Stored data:
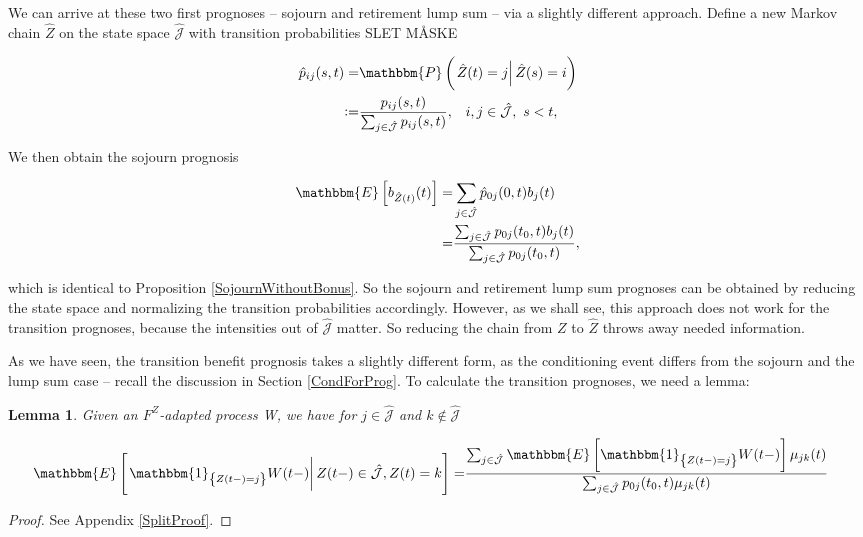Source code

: \documentclass{book}
\newcommand{\1}[1]{\mathbbm{1}_{\left\lbrace #1 \right\rbrace}}
\newcommand{\expec}[1][def]{\mathbbm{E} \left[ #1 \right]}
\newcommand{\econd}[2][def]{\mathbbm{E} \left[ \left. #1 \right| #2 \right]}
\newcommand{\pcond}[2][def]{\mathbbm{P} \left( \left. #1 \right| #2 \right)}
\theoremstyle{break}
\newtheorem{lemma}[definition]{Lemma}
\theoremstyle{remark}
\newenvironment{remark}
  {\pushQED{\qed}\renewcommand{\qedsymbol}{\scalebox{1.4}{$\circ$}}\remarkx}
  {\popQED\endremarkx}
\numberwithin{equation}{section}
\begin{document}
\begin{remark}[Reducing the state space] \label{ReducedStateSpace}
We can arrive at these two first prognoses -- sojourn and retirement lump sum -- via a slightly different approach. Define a new Markov chain $\hat{Z}$ on the state space $\hat{\mathcal{J}}$ with transition probabilities SLET MÅSKE

\begin{align*}
    \hat{p}_{ij}(s,t) =& \pcond[\hat{Z}(t) = j]{\hat{Z}(s) = i} \\
    :=& \frac{p_{ij}(s,t)}{\sum_{j \in \hat{\mathcal{J}}} p_{ij}(s,t)}, \, \, \, \, \, i,j \in \hat{\mathcal{J}}, \, \, s < t,
\end{align*}

We then obtain the sojourn prognosis

\begin{align*}
    \expec[b_{\hat{Z}(t)}(t)] =& \sum_{j \in \hat{\mathcal{J}}} \hat{p}_{0j}(0,t) b_j(t) \\
    =& \frac{\sum_{j \in \hat{\mathcal{J}}} p_{0j}(t_0,t) b_j(t)}{\sum_{j \in \hat{\mathcal{J}}} p_{0j}(t_0,t)},
\end{align*}

which is identical to Proposition \ref{SojournWithoutBonus}. So the sojourn and retirement lump sum prognoses can be obtained by reducing the state space and normalizing the transition probabilities accordingly. However, as we shall see, this approach does not work for the transition prognoses, because the intensities out of $\hat{\mathcal{J}}$ matter. So reducing the chain from $Z$ to $\hat{Z}$ throws away needed information.
\end{remark}

As we have seen, the transition benefit prognosis takes a slightly different form, as the conditioning event differs from the sojourn and the lump sum case -- recall the discussion in Section \ref{CondForProg}. To calculate the transition prognoses, we need a lemma:

\begin{lemma} \label{Split}
	Given an $F^Z$-adapted process W, we have for $j \in \hat{\mathcal{J}}$ and $k \notin \hat{\mathcal{J}}$
	
	\begin{align*}
		\econd[\1{Z(t-)=j} W(t-)]{Z(t-) \in \hat{\mathcal{J}}, Z(t) = k} =& \frac{\sum_{j \in \hat{\mathcal{J}}} \expec[\1{Z(t-)=j} W(t-)] \mu_{jk}(t)}{\sum_{j \in \hat{\mathcal{J}}} p_{0j}(t_0,t) \mu_{jk}(t)}
	\end{align*}
\end{lemma}
\begin{proof}
	See Appendix \ref{SplitProof}.
\end{proof}
\end{document}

■ **What you should do**
Within the entries above, find each line where "from" appears; copy every one.

■ **Written solution**
which is identical to Proposition \ref{SojournWithoutBonus}. So the sojourn and retirement lump sum prognoses can be obtained by reducing the state space and normalizing the transition probabilities accordingly. However, as we shall see, this approach does not work for the transition prognoses, because the intensities out of $\hat{\mathcal{J}}$ matter. So reducing the chain from $Z$ to $\hat{Z}$ throws away needed information.
As we have seen, the transition benefit prognosis takes a slightly different form, as the conditioning event differs from the sojourn and the lump sum case -- recall the discussion in Section \ref{CondForProg}. To calculate the transition prognoses, we need a lemma:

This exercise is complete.